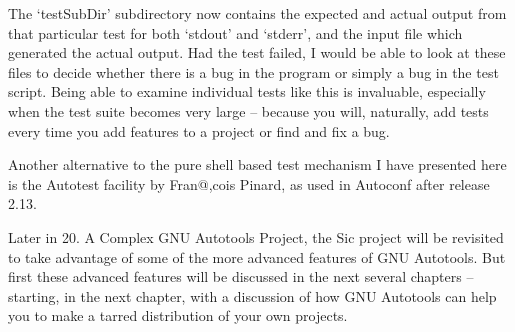 The `testSubDir' subdirectory now contains the expected and actual output from that particular test for both `stdout' and `stderr', and the input file which generated the actual output. Had the test failed, I would be able to look at these files to decide whether there is a bug in the program or simply a bug in the test script. Being able to examine individual tests like this is invaluable, especially when the test suite becomes very large -- because you will, naturally, add tests every time you add features to a project or find and fix a bug.

Another alternative to the pure shell based test mechanism I have presented here is the Autotest facility by Fran@,cois Pinard, as used in Autoconf after release 2.13.

Later in 20. A Complex GNU Autotools Project, the Sic project will be revisited to take advantage of some of the more advanced features of GNU Autotools. But first these advanced features will be discussed in the next several chapters -- starting, in the next chapter, with a discussion of how GNU Autotools can help you to make a tarred distribution of your own projects. 

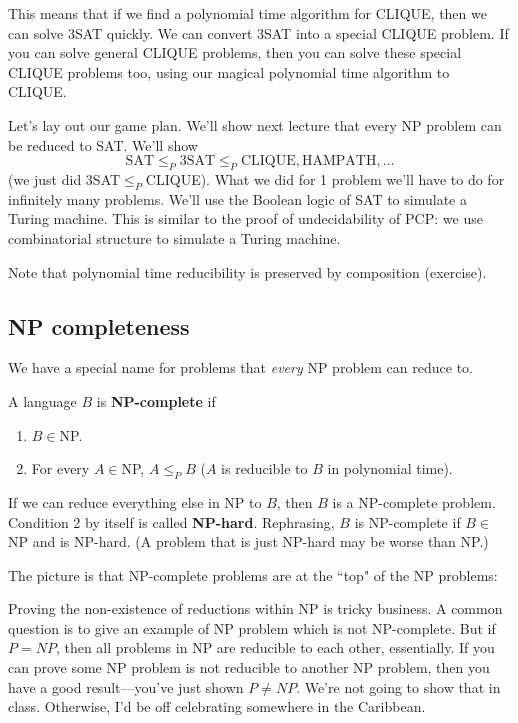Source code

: This means that if we find a polynomial time algorithm for CLIQUE, then we can solve 3SAT quickly. We can convert 3SAT into a special CLIQUE problem. If you can solve general CLIQUE problems, then you can solve these special CLIQUE problems too, using our magical polynomial time algorithm to CLIQUE.

Let's lay out our game plan. We'll show next lecture that every NP problem can be reduced to SAT. We'll show 
\[
\text{SAT}\le_P \text{3SAT}\le_P\text{CLIQUE}, \text{HAMPATH},\ldots
\]
(we just did 3SAT$\le_P$CLIQUE). 
What we did for 1 problem we'll have to do for infinitely many problems. We'll use the Boolean logic of SAT to simulate a Turing machine.
This is similar to the proof of undecidability of PCP: we use combinatorial structure to simulate a Turing machine.

Note that polynomial time reducibility is preserved by composition (exercise). 
\subsection{NP completeness}
We have a special name for problems that {\it every} NP problem can reduce to.
\begin{df}
A language $B$ is \textbf{NP-complete} if
\begin{enumerate}
\item
$B\in$NP.
\item
For every $A\in $NP, $A\le_PB$ ($A$ is reducible to $B$ in polynomial time).
\end{enumerate}
\end{df}
If we can reduce everything else in NP to $B$, then $B$ is a NP-complete problem. Condition 2 by itself is called \textbf{NP-hard}. Rephrasing, $B$ is NP-complete if $B\in$NP and is NP-hard. (A problem that is just NP-hard may be worse than NP.)

The picture is that NP-complete problems are at the ``top" of the NP problems:


Proving the non-existence of reductions within NP is tricky business. A common question is to give an example of NP problem which is not NP-complete. But if $P=NP$, then all problems in NP are reducible to each other, essentially. If you can prove some NP problem is not reducible to another NP problem, then you have a good result---you've just shown $P\ne NP$. 
We're not going to show that in class.
Otherwise, I'd be off celebrating somewhere in the Caribbean.

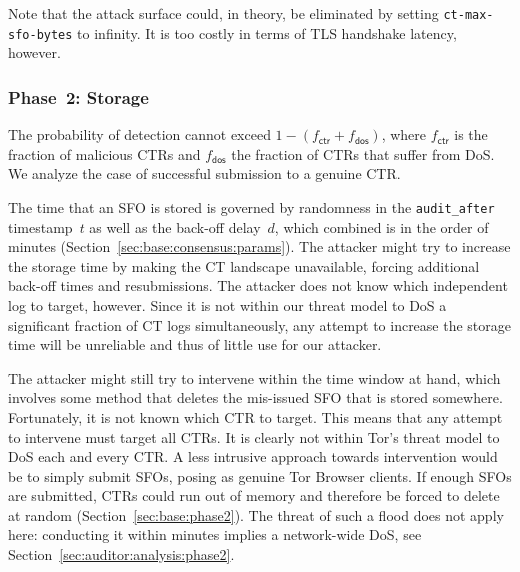 Note that the attack surface could, in theory, be eliminated by setting
\texttt{ct-max-sfo-bytes} to infinity.  It is too costly in terms of TLS
handshake latency, however.

\subsubsection{Phase~2: Storage} \label{sec:analysis:pr:phase2}
The probability of detection cannot exceed $1-(f_{\mathsf{ctr}} +
f_{\mathsf{dos}})$, where $f_{\mathsf{ctr}}$ is the fraction of
malicious CTRs and $f_{\mathsf{dos}}$ the fraction of CTRs that suffer from
DoS.  We analyze the case of successful submission to a genuine CTR.

The time that an SFO is stored is governed by randomness in the
\texttt{audit\_after} timestamp~$t$ as well as the back-off delay~$d$,
which combined is in the order of minutes
	(Section~\ref{sec:base:consensus:params}).
The attacker might try to increase the storage time by making the CT landscape
unavailable, forcing additional back-off times and resubmissions.  The attacker
does not know which independent log to target, however.  Since it is not within
our threat model to DoS a significant fraction of CT logs simultaneously, any
attempt to increase the storage time will be unreliable and thus of little use
for our attacker.

The attacker might still try to intervene within the time window at hand, which
involves some method that deletes the mis-issued SFO that is stored somewhere.
Fortunately, it is not known which CTR to target.
This means that any attempt to intervene must target all CTRs.  It is clearly
not within Tor's threat model to DoS each and every CTR.  A less intrusive
approach towards intervention would be to simply submit SFOs, posing as genuine
Tor Browser clients.  If enough SFOs are submitted, CTRs could run out of memory
and therefore be forced to delete at random (Section~\ref{sec:base:phase2}).
The threat of such a flood does not apply here:
	conducting it within minutes implies a network-wide DoS,
	see Section~\ref{sec:auditor:analysis:phase2}.

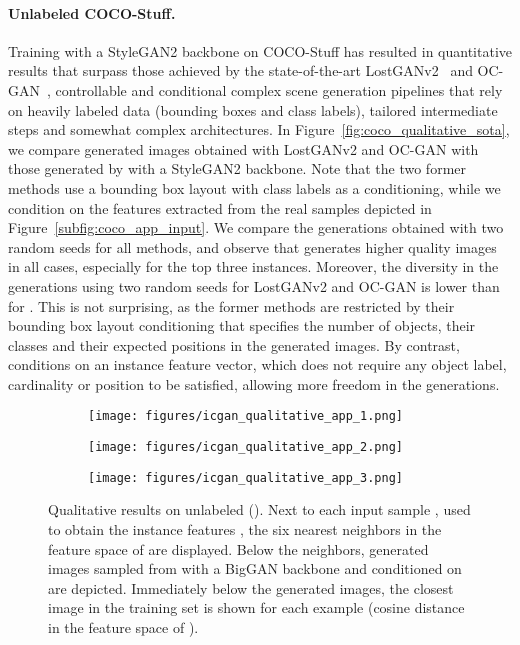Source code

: \paragraph{Unlabeled COCO-Stuff.} Training \ours with a StyleGAN2 backbone on COCO-Stuff has resulted in quantitative results that surpass those achieved by the state-of-the-art LostGANv2~\cite{sun2020learning} and OC-GAN~\cite{sylvain2020object}, controllable and conditional complex scene generation pipelines that rely on heavily labeled data (bounding boxes and class labels), tailored intermediate steps and somewhat complex architectures. In Figure~\ref{fig:coco_qualitative_sota}, we compare generated images obtained with LostGANv2 and OC-GAN with those generated by \ours with a StyleGAN2 backbone. Note that the two former methods use a bounding box layout with class labels as a conditioning, while we condition on the features extracted from the real samples  depicted in Figure~\ref{subfig:coco_app_input}. We compare the generations obtained with two random seeds for all methods, and observe that \ours generates higher quality images in all cases, especially for the top three instances. Moreover, the diversity in the generations using two random seeds for LostGANv2 and OC-GAN is lower than for \ours. This is not surprising, as the former methods are restricted by their bounding box layout conditioning that specifies the number of objects, their classes and their expected positions in the generated images. By contrast, \ours conditions on an instance feature vector, which does not require any object label, cardinality or position to be satisfied, allowing more freedom in the generations. 


 \begin{figure}
\centering
\begin{subfigure}{1\textwidth}
 \centering
\texttt{[image: figures/icgan\_qualitative\_app\_1.png]}
\end{subfigure}
\begin{subfigure}{1\textwidth}
 \centering
\texttt{[image: figures/icgan\_qualitative\_app\_2.png]}
\end{subfigure}
\begin{subfigure}{1\textwidth}
 \centering
\texttt{[image: figures/icgan\_qualitative\_app\_3.png]}
\end{subfigure}
\caption{Qualitative results on unlabeled \ImNet (). Next to each input sample , used to obtain the instance features , the six nearest neighbors in the feature space of  are displayed. Below the neighbors, generated images sampled from \ours with a BigGAN backbone and conditioned on  are depicted. Immediately below the generated images, the closest image in the \ImNet training set is shown for each example (cosine distance in the feature space of ).
}
\label{fig:icgan_qualitative_app}
\end{figure}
+++
Copy exactly the lines of the listing above between the one holding "Note that the attack" and the one holding "malicious CTRs and", inclusive; omit all pictures.

 Note that the attack surface could, in theory, be eliminated by setting
\texttt{ct-max-sfo-bytes} to infinity.  It is too costly in terms of TLS
handshake latency, however.

\subsubsection{Phase~2: Storage} \label{sec:analysis:pr:phase2}
The probability of detection cannot exceed $1-(f_{\mathsf{ctr}} +
f_{\mathsf{dos}})$, where $f_{\mathsf{ctr}}$ is the fraction of
malicious CTRs and $f_{\mathsf{dos}}$ the fraction of CTRs that suffer from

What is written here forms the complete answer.